Seligenstadt ‐ Ein Mittelzentrum mit Teilfunktion eines Oberzentrums soll die Stadt Seligenstadt werden. Das zumindest fordert die FDP-Fraktion in einem Antrag an die Stadtverordnetenversammlung. Von Michael Hofmann

Seligenstadt ist im Landesentwicklungsplan vom 13. Dezember 2000 als Mittelzentrum ausgewiesen, erfüllt die Kriterien „mittelstädtischer Charakter und mindestens 7.000 Einwohnern im zentralen Ortsteil“ ohne Probleme.

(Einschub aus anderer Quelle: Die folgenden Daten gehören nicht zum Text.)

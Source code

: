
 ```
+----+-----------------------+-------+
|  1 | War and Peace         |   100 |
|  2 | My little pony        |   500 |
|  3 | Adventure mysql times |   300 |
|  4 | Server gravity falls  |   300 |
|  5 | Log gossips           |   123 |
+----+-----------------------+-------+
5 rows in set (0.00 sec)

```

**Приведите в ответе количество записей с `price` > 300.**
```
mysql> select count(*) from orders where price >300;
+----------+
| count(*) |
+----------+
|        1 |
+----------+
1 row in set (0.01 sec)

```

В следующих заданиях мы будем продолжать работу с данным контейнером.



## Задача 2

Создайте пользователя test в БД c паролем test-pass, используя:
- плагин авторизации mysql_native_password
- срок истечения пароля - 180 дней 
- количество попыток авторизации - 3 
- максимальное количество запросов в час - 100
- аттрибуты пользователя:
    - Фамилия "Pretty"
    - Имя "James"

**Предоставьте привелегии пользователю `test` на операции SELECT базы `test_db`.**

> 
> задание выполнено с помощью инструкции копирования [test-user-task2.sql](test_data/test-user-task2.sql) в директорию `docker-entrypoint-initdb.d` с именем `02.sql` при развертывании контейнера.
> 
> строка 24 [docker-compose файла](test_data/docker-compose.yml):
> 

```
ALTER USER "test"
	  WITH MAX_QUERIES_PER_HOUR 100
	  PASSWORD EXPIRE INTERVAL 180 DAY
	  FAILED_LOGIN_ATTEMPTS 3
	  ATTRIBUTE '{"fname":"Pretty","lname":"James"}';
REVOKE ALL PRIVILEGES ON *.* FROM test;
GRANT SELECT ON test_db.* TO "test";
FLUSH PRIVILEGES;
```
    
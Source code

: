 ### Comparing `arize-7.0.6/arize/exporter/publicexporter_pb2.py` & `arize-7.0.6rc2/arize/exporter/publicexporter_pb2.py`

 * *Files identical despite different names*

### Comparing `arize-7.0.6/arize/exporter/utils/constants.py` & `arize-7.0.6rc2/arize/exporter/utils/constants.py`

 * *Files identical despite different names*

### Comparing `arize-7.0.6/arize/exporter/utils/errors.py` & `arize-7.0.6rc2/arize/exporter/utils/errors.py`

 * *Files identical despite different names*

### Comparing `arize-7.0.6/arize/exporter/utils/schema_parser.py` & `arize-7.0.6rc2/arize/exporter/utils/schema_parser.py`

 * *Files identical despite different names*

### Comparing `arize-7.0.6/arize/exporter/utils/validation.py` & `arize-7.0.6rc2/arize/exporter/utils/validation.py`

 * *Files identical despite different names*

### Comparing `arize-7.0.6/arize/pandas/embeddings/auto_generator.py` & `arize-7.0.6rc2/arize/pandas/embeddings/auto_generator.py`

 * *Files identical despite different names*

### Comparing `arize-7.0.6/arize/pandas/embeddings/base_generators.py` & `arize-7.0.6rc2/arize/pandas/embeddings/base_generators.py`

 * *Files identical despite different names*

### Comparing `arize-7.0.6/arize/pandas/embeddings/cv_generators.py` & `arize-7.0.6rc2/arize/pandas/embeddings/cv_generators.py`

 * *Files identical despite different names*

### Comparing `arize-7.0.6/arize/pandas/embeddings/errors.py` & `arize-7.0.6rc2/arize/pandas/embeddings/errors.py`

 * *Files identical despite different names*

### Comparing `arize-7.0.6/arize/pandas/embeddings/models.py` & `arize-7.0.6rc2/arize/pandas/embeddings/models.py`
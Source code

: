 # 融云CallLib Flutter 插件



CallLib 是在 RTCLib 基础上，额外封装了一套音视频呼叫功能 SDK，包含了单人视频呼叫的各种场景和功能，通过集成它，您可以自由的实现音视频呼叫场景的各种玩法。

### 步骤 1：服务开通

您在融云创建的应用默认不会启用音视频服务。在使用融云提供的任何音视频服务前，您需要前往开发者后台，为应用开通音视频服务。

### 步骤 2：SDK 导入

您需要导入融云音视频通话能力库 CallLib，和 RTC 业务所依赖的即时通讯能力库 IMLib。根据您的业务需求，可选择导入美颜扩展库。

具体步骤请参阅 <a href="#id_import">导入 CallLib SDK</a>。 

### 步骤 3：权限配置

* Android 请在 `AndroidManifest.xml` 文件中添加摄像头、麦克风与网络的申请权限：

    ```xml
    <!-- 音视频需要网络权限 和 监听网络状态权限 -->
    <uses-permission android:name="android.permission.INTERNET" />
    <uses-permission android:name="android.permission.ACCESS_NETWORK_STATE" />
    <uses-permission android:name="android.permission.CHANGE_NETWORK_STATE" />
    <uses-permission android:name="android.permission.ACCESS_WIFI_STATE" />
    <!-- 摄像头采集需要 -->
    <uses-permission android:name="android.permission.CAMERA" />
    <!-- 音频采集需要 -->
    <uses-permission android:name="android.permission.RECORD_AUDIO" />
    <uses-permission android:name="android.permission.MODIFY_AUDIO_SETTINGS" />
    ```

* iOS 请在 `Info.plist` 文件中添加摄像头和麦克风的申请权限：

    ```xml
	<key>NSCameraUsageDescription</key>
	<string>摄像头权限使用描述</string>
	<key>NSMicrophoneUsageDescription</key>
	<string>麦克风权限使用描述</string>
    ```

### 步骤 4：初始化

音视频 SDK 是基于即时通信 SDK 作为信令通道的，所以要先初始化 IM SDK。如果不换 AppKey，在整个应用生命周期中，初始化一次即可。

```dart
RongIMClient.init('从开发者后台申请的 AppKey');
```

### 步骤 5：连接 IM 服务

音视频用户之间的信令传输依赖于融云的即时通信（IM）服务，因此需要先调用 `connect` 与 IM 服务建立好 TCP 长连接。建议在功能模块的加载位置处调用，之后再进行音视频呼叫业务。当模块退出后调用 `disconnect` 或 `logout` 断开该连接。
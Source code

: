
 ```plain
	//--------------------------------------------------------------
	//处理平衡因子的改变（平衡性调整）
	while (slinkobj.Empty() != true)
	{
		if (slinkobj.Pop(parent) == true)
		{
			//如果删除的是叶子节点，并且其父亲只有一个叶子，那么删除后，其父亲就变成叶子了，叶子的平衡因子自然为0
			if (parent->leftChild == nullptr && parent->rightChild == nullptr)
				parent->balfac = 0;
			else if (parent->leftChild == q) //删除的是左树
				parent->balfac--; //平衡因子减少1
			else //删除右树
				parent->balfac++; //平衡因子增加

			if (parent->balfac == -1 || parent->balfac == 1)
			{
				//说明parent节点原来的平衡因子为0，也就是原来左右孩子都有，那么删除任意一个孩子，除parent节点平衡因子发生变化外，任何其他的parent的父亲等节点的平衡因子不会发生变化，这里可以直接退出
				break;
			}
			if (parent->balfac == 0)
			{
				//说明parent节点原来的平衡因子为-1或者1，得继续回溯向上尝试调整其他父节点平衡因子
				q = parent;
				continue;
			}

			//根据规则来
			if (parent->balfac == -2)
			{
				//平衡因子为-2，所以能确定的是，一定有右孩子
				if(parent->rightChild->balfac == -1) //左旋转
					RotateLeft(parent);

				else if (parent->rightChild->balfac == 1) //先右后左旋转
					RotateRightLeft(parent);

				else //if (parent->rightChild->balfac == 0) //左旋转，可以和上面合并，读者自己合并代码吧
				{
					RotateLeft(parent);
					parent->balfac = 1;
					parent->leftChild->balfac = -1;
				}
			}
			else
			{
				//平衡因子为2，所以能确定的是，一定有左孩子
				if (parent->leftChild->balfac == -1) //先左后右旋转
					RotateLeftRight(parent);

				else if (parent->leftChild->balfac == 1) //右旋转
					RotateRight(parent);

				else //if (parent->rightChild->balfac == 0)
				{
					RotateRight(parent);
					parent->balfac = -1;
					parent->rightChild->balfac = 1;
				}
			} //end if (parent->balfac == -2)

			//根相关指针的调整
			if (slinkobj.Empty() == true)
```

Dagegen können Kommunen bei entsprechenden Infrastruktur und hochwertigen, spezialisierten Einrichtungen Teilfunktionen eines Oberzentrums übernehmen. „Entsprechende Ausweisungen für Friedberg, Bad Nauheim oder Bad Hersfeld zeigen, dass ein solches Vorgehen keine Utopie ist. Für die weitere Entwicklung Seligenstadts in den nächsten Jahrzehnten wäre daher eine entsprechende Ausweisung in dem ab dem Jahr 2010 neu aufzustellenden Landesentwicklungsplan sinnvoll“, argumentiert Seligenstadts FDP-Fraktionschef René Rock. Denn um diese hochwertigen spezialisierte Einrichtungen im wirtschaftlichen, kulturellen oder sozialen Bereich in Seligenstadt für das Einzugsgebiet des Kreises Offenbach und darüber hinaus anzusiedeln, „ist die Ausweisung als Mittelzentrum mit Teilfunktion eines Oberzentrums unabdingbar.“ 

Als Mittelzentrum zählt Seligenstadt wie Mühlheim, Rodgau und Rödermark, Obertshausen oder Dreieich zu „Standorten für gehobene Einrichtungen im wirtschaftlichen, kulturellen, sozialen und politischen Bereich sowie für weitere private Dienstleistungen.“ Zudem sind sie Verknüpfungspunkte der öffentlichen Nahverkehrsbedienung. Das nächstgelegene Oberzentrum ist die Stadt Offenbach am Main.